[Records to use]:
================

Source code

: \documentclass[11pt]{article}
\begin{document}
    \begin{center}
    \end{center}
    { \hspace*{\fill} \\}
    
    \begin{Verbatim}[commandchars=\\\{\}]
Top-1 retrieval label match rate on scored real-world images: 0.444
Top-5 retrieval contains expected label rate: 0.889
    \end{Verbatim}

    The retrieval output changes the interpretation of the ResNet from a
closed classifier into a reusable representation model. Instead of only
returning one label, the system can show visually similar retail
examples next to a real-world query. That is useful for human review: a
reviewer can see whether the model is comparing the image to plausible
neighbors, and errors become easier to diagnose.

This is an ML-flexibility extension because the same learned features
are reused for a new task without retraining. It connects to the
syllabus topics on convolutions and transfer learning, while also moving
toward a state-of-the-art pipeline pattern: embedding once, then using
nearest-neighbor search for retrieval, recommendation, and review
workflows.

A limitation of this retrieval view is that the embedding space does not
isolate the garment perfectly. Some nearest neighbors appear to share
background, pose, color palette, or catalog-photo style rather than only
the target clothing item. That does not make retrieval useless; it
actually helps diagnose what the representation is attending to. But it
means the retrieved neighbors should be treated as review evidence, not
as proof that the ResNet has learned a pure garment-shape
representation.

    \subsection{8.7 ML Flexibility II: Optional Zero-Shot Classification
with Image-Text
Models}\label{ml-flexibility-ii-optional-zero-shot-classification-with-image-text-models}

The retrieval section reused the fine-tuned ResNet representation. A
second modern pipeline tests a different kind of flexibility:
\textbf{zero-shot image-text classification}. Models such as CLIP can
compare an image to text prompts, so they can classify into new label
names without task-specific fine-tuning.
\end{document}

================

[Exercise objective]:
Go through the entries above and copy each line with "reused" in it.

[Response to the exercise]:
are reused for a new task without retraining. It connects to the
The retrieval section reused the fine-tuned ResNet representation. A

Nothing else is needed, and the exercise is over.